▶ [TASK] An exact copy of the lines from the start of the material below through the line containing "### Dimensions" is the required answer, and it includes no pictures.

▶ [DATASET ENTRIES]

____________

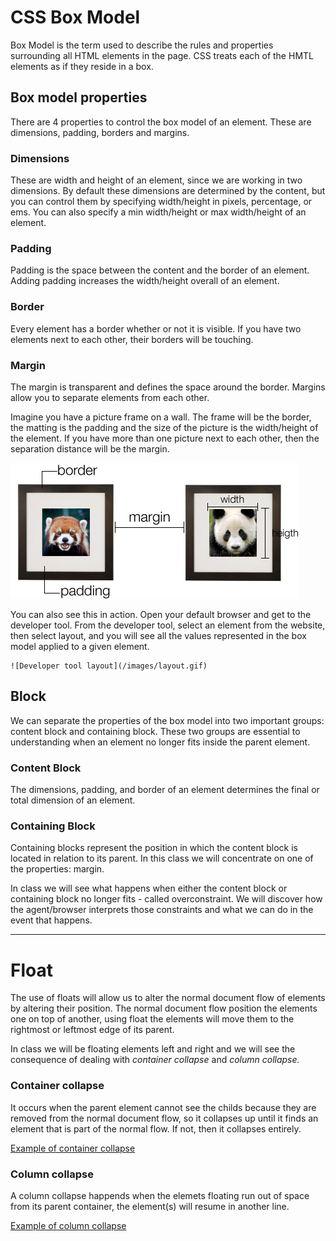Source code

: # CSS Box Model

Box Model is the term used to describe the rules and properties surrounding all HTML elements in the page. CSS treats each of the HMTL elements as if they reside in a box. 

## Box model properties
There are 4 properties to control the box model of an element. These are dimensions, padding, borders and margins. 
 
### Dimensions
These are width and height of an element, since we are working in two dimensions. By default these dimensions are determined by the content, but you can control them by specifying width/height in pixels, percentage, or ems. You can also specify a min width/height or max width/height of an element.

### Padding

Padding is the space between the content and the border of an element. Adding padding increases the width/height overall of an element.

### Border

Every element has a border whether or not it is visible. If you have two elements next to each other, their borders will be touching.

### Margin

The margin is transparent and defines the space around the border. Margins allow you to separate elements from each other.

Imagine you have a picture frame on a wall. The frame will be the border, the matting is the padding and the size of the picture is the width/height of the element. If you have more than one picture next to each other, then the separation distance will be the margin.

![Box Model example](/images/box-model.jpg)
 
You can also see this in action. Open your default browser and get to the developer tool. From the developer tool, select an element from the website, then select layout, and you will see all the values represented in the box model applied to a given element.
 
    ![Developer tool layout](/images/layout.gif)
    
## Block
 
We can separate the properties of the box model into two important groups: content block and containing block. These two groups are essential to understanding when an element no longer fits inside the parent element.

### Content Block

The dimensions, padding, and border of an element determines the final or total dimension of an element.

### Containing Block

Containing blocks represent the position in which the content block is located in relation to its parent. In this class we will concentrate on one of the properties: margin.

In class we will see what happens when either the content block or containing block no longer fits - called overconstraint. We will discover how the agent/browser interprets those constraints and what we can do in the event that happens. 
 
<hr>

# Float

The use of floats will allow us to alter the normal document flow of elements by altering their position. The normal document flow position the elements one on top of another, using float the elements will move them to the rightmost or leftmost edge of its parent.

In class we will be floating elements left and right and we will see the consequence of dealing with *container collapse* and *column collapse.* 

### Container collapse

It occurs when the parent element cannot see the childs because they are removed from the normal document flow, so it collapses up until it finds an element that is part of the normal flow. If not, then it collapses entirely.

[Example of container collapse](/projects/exercises/week-3/container-collapse.html)

### Column collapse

A column collapse happends when the elemets floating run out of space from its parent container, the element(s) will resume in another line.

[Example of column collapse](/projects/exercises/week-3/column-collapse.html)
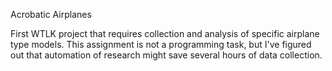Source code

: Acrobatic Airplanes

First WTLK project that requires collection and analysis of specific airplane type models.
This assignment is not a programming task, but I've figured out that automation of research might save several hours of data collection.
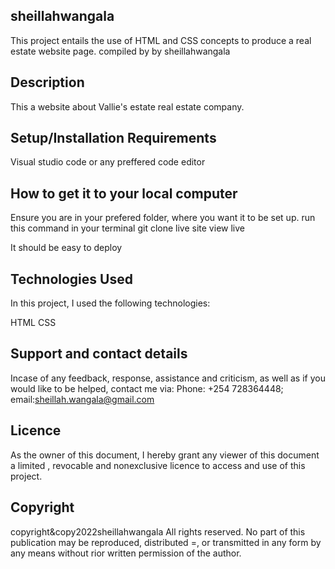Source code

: ## sheillahwangala
This project entails the use of HTML and CSS concepts to produce a real estate website page. compiled by by sheillahwangala

## Description
This a website about Vallie's estate real estate company.

## Setup/Installation Requirements
Visual studio code or any preffered code editor 

## How to get it to your local computer
Ensure you are in your prefered folder, where you want it to be set up. run this command in your terminal git clone live site view live

It should be easy to deploy

## Technologies Used
In this project, I used the following technologies:

HTML CSS

## Support and contact details
Incase of any feedback, response, assistance and criticism, as well as if you would like to be helped, contact me via: Phone: +254 728364448; email:sheillah.wangala@gmail.com
## Licence
As the owner of this document, I hereby grant any viewer of this document a limited , revocable and nonexclusive licence to access and use of this project.
## Copyright
copyright&copy2022sheillahwangala
All rights reserved. No part of this publication may be reproduced, distributed =, or transmitted in any form by any means without rior written permission of the author.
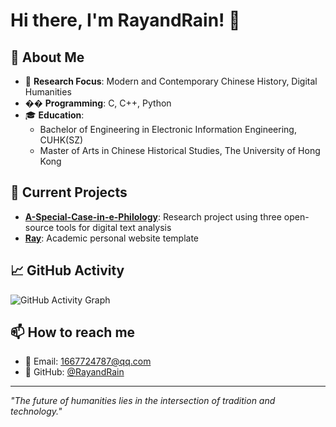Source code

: # Hi there, I'm RayandRain! 👋

## 🚀 About Me
- 🔬 **Research Focus**: Modern and Contemporary Chinese History, Digital Humanities
- �� **Programming**: C, C++, Python
- 🎓 **Education**: 
  - Bachelor of Engineering in Electronic Information Engineering, CUHK(SZ)
  - Master of Arts in Chinese Historical Studies, The University of Hong Kong

## 🔬 Current Projects
- **[A-Special-Case-in-e-Philology](https://github.com/RayandRain/A-Special-Case-in-e-Philology)**: Research project using three open-source tools for digital text analysis
- **[Ray](https://github.com/RayandRain/Ray)**: Academic personal website template

## 📈 GitHub Activity
![GitHub Activity Graph](https://github-readme-activity-graph.vercel.app/graph?username=RayandRain&theme=redical)

## 📫 How to reach me
- 📧 Email: 1667724787@qq.com
- 🐙 GitHub: [@RayandRain](https://github.com/RayandRain)

---
*"The future of humanities lies in the intersection of tradition and technology."*
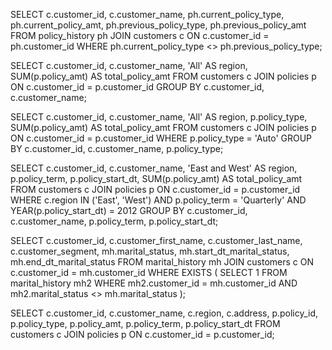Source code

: SELECT 
    c.customer_id,
    c.customer_name,
    ph.current_policy_type,
    ph.current_policy_amt,
    ph.previous_policy_type,
    ph.previous_policy_amt
FROM policy_history ph
JOIN customers c 
    ON c.customer_id = ph.customer_id
WHERE ph.current_policy_type <> ph.previous_policy_type;


SELECT 
    c.customer_id,
    c.customer_name,
    'All' AS region,
    SUM(p.policy_amt) AS total_policy_amt
FROM customers c
JOIN policies p 
    ON c.customer_id = p.customer_id
GROUP BY c.customer_id, c.customer_name;

SELECT 
    c.customer_id,
    c.customer_name,
    'All' AS region,
    p.policy_type,
    SUM(p.policy_amt) AS total_policy_amt
FROM customers c
JOIN policies p 
    ON c.customer_id = p.customer_id
WHERE p.policy_type = 'Auto'
GROUP BY c.customer_id, c.customer_name, p.policy_type;

SELECT 
    c.customer_id,
    c.customer_name,
    'East and West' AS region,
    p.policy_term,
    p.policy_start_dt,
    SUM(p.policy_amt) AS total_policy_amt
FROM customers c
JOIN policies p 
    ON c.customer_id = p.customer_id
WHERE c.region IN ('East', 'West')
  AND p.policy_term = 'Quarterly'
  AND YEAR(p.policy_start_dt) = 2012
GROUP BY c.customer_id, c.customer_name, p.policy_term, p.policy_start_dt;



SELECT 
    c.customer_id,
    c.customer_first_name,
    c.customer_last_name,
    c.customer_segment,
    mh.marital_status,
    mh.start_dt_marital_status,
    mh.end_dt_marital_status
FROM marital_history mh
JOIN customers c 
    ON c.customer_id = mh.customer_id
WHERE EXISTS (
    SELECT 1
    FROM marital_history mh2
    WHERE mh2.customer_id = mh.customer_id
    AND mh2.marital_status <> mh.marital_status
);

SELECT 
    c.customer_id,
    c.customer_name,
    c.region,
    c.address,
    p.policy_id,
    p.policy_type,
    p.policy_amt,
    p.policy_term,
    p.policy_start_dt
FROM customers c
JOIN policies p 
    ON c.customer_id = p.customer_id;
    

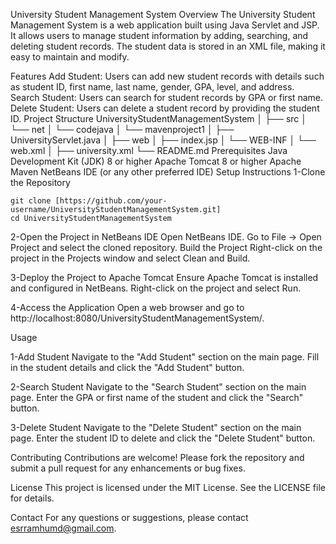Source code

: University Student Management System
Overview
The University Student Management System is a web application built using Java Servlet and JSP. It allows users to manage student information by adding, searching, and deleting student records. The student data is stored in an XML file, making it easy to maintain and modify.

Features
Add Student: Users can add new student records with details such as student ID, first name, last name, gender, GPA, level, and address.
Search Student: Users can search for student records by GPA or first name.
Delete Student: Users can delete a student record by providing the student ID.
Project Structure
UniversityStudentManagementSystem
│
├── src
│   └── net
│       └── codejava
│           └── mavenproject1
│               ├── UniversityServlet.java
│
├── web
│   ├── index.jsp
│   └── WEB-INF
│       └── web.xml
│
├── university.xml
└── README.md
Prerequisites
Java Development Kit (JDK) 8 or higher
Apache Tomcat 8 or higher
Apache Maven
NetBeans IDE (or any other preferred IDE)
Setup Instructions
1-Clone the Repository

    git clone [https://github.com/your-username/UniversityStudentManagementSystem.git]
    cd UniversityStudentManagementSystem

2-Open the Project in NetBeans IDE
    Open NetBeans IDE.
    Go to File -> Open Project and select the cloned repository.
    Build the Project
   Right-click on the project in the Projects window and select Clean and Build.
   
3-Deploy the Project to Apache Tomcat
   Ensure Apache Tomcat is installed and configured in NetBeans.
   Right-click on the project and select Run.
   
4-Access the Application
   Open a web browser and go to http://localhost:8080/UniversityStudentManagementSystem/.

Usage

1-Add Student
   Navigate to the "Add Student" section on the main page.
   Fill in the student details and click the "Add Student" button.
   
2-Search Student
   Navigate to the "Search Student" section on the main page.
   Enter the GPA or first name of the student and click the "Search" button.
   
3-Delete Student
   Navigate to the "Delete Student" section on the main page.
   Enter the student ID to delete and click the "Delete Student" button.
   
Contributing
Contributions are welcome! Please fork the repository and submit a pull request for any enhancements or bug fixes.

License
This project is licensed under the MIT License. See the LICENSE file for details.

Contact
For any questions or suggestions, please contact esrramhumd@gmail.com.
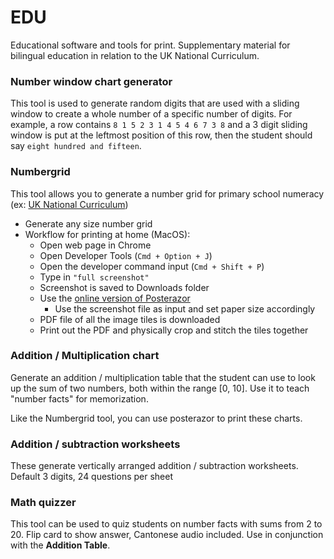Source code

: # EDU

Educational software and tools for print. Supplementary material for bilingual education in relation to the UK National Curriculum.

### Number window chart generator

This tool is used to generate random digits that are used with a sliding window to create a whole number of a specific number of digits.
For example, a row contains `8 1 5 2 3 1 4 5 4 6 7 3 8` and a 3 digit sliding window is put at the leftmost position of this row, then the student should say `eight hundred and fifteen`.


### Numbergrid

This tool allows you to generate a number grid for primary school numeracy (ex: [UK National Curriculum](https://www.gov.uk/government/publications/teaching-mathematics-in-primary-schools))

- Generate any size number grid
- Workflow for printing at home (MacOS):
    - Open web page in Chrome
    - Open Developer Tools (`Cmd + Option + J`)
    - Open the developer command input (`Cmd + Shift + P`)
    - Type in `"full screenshot"`
    - Screenshot is saved to Downloads folder
    - Use the [online version of Posterazor](https://posterazor.sourceforge.io/online)
        - Use the screenshot file as input and set paper size accordingly
    - PDF file of all the image tiles is downloaded
    - Print out the PDF and physically crop and stitch the tiles together

### Addition / Multiplication chart

Generate an addition / multiplication table that the student can use to look up the sum of two numbers, both within the range [0, 10]. Use it to teach "number facts" for memorization.

Like the Numbergrid tool, you can use posterazor to print these charts.

### Addition / subtraction worksheets

These generate vertically arranged addition / subtraction worksheets. Default 3 digits, 24 questions per sheet


### Math quizzer

This tool can be used to quiz students on number facts with sums from 2 to 20. Flip card to show answer, Cantonese audio included. Use in conjunction with the **Addition Table**.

____________

▶ [SOLUTION FOR THIS EXERCISE]
Source code

: # CSS Box Model

Box Model is the term used to describe the rules and properties surrounding all HTML elements in the page. CSS treats each of the HMTL elements as if they reside in a box. 

## Box model properties
There are 4 properties to control the box model of an element. These are dimensions, padding, borders and margins. 
 
### Dimensions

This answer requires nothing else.